Focus on the Data, Not the Infrastructure

Fortunately, new data orchestration technologies are emerging that finally enable companies to bridge the gap between OT and IT. These technologies orchestrate the extraction of data from OT equipment (with built-in equipment protocols), the transmission of data over wireless networks (through a single management interface), and the integration of this data into cloud-based IT systems (via a set of pre-built APIs). In addition, they orchestrate the IoT infrastructure’s security by ensuring that edge firmware is updated, security keys rotated, and the entire infrastructure is constantly monitored for new threats.

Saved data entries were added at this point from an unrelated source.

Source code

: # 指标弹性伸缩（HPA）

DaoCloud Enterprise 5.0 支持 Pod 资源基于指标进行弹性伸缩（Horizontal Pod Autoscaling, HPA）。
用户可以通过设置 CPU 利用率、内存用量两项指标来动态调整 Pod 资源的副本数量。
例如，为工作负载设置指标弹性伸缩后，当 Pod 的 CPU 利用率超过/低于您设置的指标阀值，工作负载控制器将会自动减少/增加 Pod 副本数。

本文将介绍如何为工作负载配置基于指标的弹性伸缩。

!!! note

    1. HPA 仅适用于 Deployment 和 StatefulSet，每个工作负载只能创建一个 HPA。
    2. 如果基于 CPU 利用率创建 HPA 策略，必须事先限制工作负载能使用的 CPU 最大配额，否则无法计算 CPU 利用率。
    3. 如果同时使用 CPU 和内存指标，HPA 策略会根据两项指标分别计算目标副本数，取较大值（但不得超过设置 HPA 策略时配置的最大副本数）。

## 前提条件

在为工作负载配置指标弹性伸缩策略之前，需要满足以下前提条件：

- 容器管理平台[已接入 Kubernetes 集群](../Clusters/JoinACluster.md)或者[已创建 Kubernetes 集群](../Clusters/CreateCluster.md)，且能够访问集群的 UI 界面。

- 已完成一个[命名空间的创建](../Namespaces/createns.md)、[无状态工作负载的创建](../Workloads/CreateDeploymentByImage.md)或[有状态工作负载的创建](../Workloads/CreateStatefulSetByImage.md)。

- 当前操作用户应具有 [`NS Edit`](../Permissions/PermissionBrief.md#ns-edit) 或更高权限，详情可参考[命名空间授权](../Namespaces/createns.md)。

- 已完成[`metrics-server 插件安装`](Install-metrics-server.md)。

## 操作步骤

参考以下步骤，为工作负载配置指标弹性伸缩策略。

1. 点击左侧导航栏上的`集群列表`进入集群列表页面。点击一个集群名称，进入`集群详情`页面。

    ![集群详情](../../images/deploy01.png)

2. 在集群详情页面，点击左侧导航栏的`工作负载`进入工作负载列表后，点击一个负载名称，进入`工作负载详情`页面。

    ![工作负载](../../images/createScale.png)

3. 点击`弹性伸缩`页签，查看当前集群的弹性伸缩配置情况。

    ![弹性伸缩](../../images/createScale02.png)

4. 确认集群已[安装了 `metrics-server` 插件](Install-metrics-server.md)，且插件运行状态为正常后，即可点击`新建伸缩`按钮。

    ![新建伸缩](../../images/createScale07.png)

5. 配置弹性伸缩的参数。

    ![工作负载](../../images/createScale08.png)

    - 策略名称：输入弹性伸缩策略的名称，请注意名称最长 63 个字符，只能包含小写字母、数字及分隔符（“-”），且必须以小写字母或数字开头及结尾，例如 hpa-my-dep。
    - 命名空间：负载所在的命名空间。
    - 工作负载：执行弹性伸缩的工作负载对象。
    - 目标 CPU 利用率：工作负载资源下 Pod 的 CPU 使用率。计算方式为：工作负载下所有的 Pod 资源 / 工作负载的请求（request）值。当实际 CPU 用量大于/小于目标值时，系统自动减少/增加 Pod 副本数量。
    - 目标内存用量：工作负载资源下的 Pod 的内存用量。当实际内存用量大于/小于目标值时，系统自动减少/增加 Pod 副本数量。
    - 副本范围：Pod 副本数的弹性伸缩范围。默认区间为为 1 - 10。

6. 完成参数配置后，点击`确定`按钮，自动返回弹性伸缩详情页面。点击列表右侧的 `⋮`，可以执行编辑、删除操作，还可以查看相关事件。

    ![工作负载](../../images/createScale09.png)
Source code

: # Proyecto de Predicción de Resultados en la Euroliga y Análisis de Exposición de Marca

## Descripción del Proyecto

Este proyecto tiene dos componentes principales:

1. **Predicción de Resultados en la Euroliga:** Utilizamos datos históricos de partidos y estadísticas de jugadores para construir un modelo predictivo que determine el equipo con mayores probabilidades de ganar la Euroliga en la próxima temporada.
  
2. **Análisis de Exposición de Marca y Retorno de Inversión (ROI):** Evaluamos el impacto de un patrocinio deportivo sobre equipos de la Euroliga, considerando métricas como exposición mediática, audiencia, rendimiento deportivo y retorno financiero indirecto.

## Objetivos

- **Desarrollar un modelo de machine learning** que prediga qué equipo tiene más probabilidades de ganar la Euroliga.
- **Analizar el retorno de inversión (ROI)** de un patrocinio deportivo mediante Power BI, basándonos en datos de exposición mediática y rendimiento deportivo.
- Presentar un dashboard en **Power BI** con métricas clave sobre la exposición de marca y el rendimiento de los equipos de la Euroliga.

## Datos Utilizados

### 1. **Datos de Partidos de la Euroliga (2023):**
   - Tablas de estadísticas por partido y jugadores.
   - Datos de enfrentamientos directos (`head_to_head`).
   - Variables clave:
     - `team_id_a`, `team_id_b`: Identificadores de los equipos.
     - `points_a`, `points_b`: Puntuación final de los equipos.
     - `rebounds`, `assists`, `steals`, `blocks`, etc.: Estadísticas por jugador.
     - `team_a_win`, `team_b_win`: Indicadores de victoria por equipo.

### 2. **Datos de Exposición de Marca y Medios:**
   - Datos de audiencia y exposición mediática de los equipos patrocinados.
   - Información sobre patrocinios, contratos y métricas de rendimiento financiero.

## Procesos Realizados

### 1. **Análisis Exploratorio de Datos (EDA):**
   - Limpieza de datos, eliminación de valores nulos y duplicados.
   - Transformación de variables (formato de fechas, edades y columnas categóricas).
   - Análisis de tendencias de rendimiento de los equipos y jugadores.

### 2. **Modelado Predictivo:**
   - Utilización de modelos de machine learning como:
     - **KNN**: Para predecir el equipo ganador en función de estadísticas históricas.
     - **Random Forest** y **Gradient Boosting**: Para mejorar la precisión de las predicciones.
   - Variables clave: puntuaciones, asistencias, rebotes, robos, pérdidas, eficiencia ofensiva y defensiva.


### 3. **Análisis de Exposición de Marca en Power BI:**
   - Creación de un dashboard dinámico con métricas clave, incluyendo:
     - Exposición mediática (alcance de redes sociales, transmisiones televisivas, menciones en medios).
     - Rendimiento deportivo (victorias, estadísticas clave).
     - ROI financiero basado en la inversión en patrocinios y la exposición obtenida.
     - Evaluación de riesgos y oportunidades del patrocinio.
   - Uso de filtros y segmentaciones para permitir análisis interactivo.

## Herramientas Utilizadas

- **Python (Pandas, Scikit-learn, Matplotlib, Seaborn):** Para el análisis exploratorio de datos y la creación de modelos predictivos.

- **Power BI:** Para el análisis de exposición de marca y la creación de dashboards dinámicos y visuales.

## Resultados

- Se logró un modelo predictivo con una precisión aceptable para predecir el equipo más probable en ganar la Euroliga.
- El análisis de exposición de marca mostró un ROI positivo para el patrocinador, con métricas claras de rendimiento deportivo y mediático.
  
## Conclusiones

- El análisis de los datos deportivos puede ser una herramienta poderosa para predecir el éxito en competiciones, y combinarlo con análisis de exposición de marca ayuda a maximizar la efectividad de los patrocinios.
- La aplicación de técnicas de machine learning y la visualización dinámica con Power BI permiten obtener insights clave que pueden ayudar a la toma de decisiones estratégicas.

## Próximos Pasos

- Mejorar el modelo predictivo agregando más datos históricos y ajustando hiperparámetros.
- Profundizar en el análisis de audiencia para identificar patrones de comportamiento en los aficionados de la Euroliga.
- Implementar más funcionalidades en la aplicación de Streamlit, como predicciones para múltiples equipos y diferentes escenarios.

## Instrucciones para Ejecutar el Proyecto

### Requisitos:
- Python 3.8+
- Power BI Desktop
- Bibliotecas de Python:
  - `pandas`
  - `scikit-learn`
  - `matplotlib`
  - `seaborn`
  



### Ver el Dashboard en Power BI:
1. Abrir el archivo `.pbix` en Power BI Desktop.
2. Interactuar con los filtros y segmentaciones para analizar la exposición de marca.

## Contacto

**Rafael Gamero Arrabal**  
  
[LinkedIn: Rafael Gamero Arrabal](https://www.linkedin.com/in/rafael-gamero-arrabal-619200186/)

In this way, data orchestration technologies enable the tight integration of edge devices, wireless networks, and cloud APIs into single, all-in-on Industrial IoT solutions able to collect data from a wide variety of OT equipment and then securely transmit this data to the cloud. With these solutions, companies do not have to acquire deep levels of expertise in embedded software design, manage dozens of wireless networks, or build their own cloud APIs in order to develop and deploy IoT applications. IIoT is no longer a special use case that requires entirely different tools and skill sets than other enterprise software. In fact, these solutions allow companies to use the same skills they employ to build, deploy, and refine cloud applications for IIoT applications.

In many ways, data orchestration technologies are similar to the computing, network, storage, and other technologies that enabled the development of the cloud. In both cases, these technologies make most of the underlying infrastructure (like computing, network, and storage for cloud; edge devices, wireless networks, and cloud APIs for IIoT) not just scalable, but also practically invisible to application developers. So rather than focusing on building and managing infrastructure, companies can instead focus on how their application collects, analyzes, and acts on application data.

Accelerating Industrial Data-Driven Transformation

For too long, industrial companies have had to sit back and watch as companies in other markets used cloud and other digital technologies to transform the way they did business. For these companies, the bridge between the cloud-based IT systems and users’ smart phones, laptops, and other endpoints came to them practically pre-built. They could focus all of their efforts on creating applications that would collect and use the data that would allow them to cross it.

Industrial companies, on the other hand, found themselves having to collect, tie together, and manage edge devices, wireless networks, and cloud APIs if they hoped to bridge the gap that separated their OT equipment from cloud-based IT systems. Some, after investing a lot of time and effort, managed to cobble together a bridge, leaving few resources to invest in building applications to get the right OT data to the right IT systems. Others built a bridge able to work as a proof of concept, but not able to support a commercialized application connected to thousands of industrial assets around the world. Many companies found they lacked the expertise to build infrastructure that could bridge the gap between their OT and IT at all. Now, with data orchestration technologies, all these companies no longer have to build the IoT infrastructure they need to connect industrial OT equipment to cloud-based IT systems themselves.

The OT to IT bridge is here. With it, expect The Fourth Industrial Revolution to finally break out as industrial companies race to build transformative new IIoT applications that cross it.